Insurance and pressure on the small-inde label

Finalised FCA guidance on GI distribution chain 

On 19 November 2019, the FCA published its finalised guidance on the general insurance (GI) distribution chain (FG19/5). https://www.fca.org.uk/publication/finalised-guidance/fg19-05.pdf

The guidance, addressed to GI firms and providers, gives further clarity on what the FCA expect firms to do in the GI and pure protection sector. 

In particular, it explains how firms should consider the value that the product and distribution arrangements present to the customer.

All parties are now responsible for everything, and that is what is driving the paranoia of due diligence reports, intensive applications for agencies that involve in depth compliance reports and interviews, and it is driving a more centralised model where product providers own the distribution. 

FCA say:

Firms must put in place a product approval process, covering product design and review  

As part of this process, we expect manufacturers to consider the value that the product presents for its intended customers (the target market) and how the distribution chain

affects overall value. 

" Manufacturers have an obligation to ensure the distribution strategy is consistent with the identified target market."

That means that the providers must create a biz plan and they pretty much need your name on it.  

In business we all try and take advantage of change, and the implications here are clear. 

The small-inde label is under pressure as never before, and the tide is moving towards a tie to a selected range of providers.

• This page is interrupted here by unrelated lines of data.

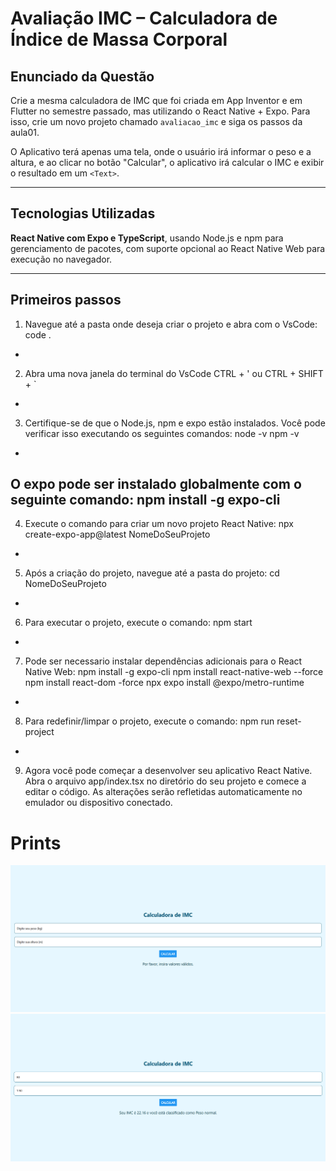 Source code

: # Avaliação IMC – Calculadora de Índice de Massa Corporal

## Enunciado da Questão

Crie a mesma calculadora de IMC que foi criada em App Inventor e em Flutter no semestre passado, mas utilizando o React Native + Expo. Para isso, crie um novo projeto chamado `avaliacao_imc` e siga os passos da aula01.

O Aplicativo terá apenas uma tela, onde o usuário irá informar o peso e a altura, e ao clicar no botão "Calcular", o aplicativo irá calcular o IMC e exibir o resultado em um `<Text>`.

---

## Tecnologias Utilizadas

**React Native com Expo e TypeScript**, usando Node.js e npm para gerenciamento de pacotes, com suporte opcional ao React Native Web para execução no navegador.

---

## Primeiros passos

1. Navegue até a pasta onde deseja criar o projeto e abra com o VsCode: code .
-
2. Abra uma nova janela do terminal do VsCode CTRL + ' ou CTRL + SHIFT + `
-
3. Certifique-se de que o Node.js, npm e expo estão instalados. Você pode verificar isso executando os seguintes comandos:
node -v
npm -v
-
O expo pode ser instalado globalmente com o seguinte comando:
npm install -g expo-cli
-
4. Execute o comando para criar um novo projeto React Native:
npx create-expo-app@latest NomeDoSeuProjeto
-
5. Após a criação do projeto, navegue até a pasta do projeto:
cd NomeDoSeuProjeto
-
6. Para executar o projeto, execute o comando:
npm start
-
7. Pode ser necessario instalar dependências adicionais para o React Native Web:
npm install -g expo-cli
npm install react-native-web --force
npm install react-dom -force
npx expo install @expo/metro-runtime
-
8. Para redefinir/limpar o projeto, execute o comando:
npm run reset-project
-
9. Agora você pode começar a desenvolver seu aplicativo React Native. Abra o arquivo app/index.tsx no diretório do seu projeto e comece a editar o código. As alterações serão refletidas automaticamente no emulador ou dispositivo conectado.

# Prints

![Tela Inicial](img/1.png)
![Tela Inicial](img/2.png)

There are key examples of situations which are directly relevant to all financial services

FCA say where firms should be particularly vigilant are:

  • A distributor receiving a level of remuneration which bears no reasonable relationship to their costs or workload to distribute the product. This imbalance between remuneration and cost/effort could incentivise the firm to sell a product which does not provide value to the customer.
  • A distributor receiving significant remuneration, but where their involvement in the distribution chain provides little or no benefit beyond that which the customer would receive from the product anyway. This imbalance could indicate that the customer is being charged for a service that provides little benefit.
  • A distributor receiving remuneration which incentivises them to propose or recommend a product which either does not meet the customer’s needs, or does not meet them as well as another product would do.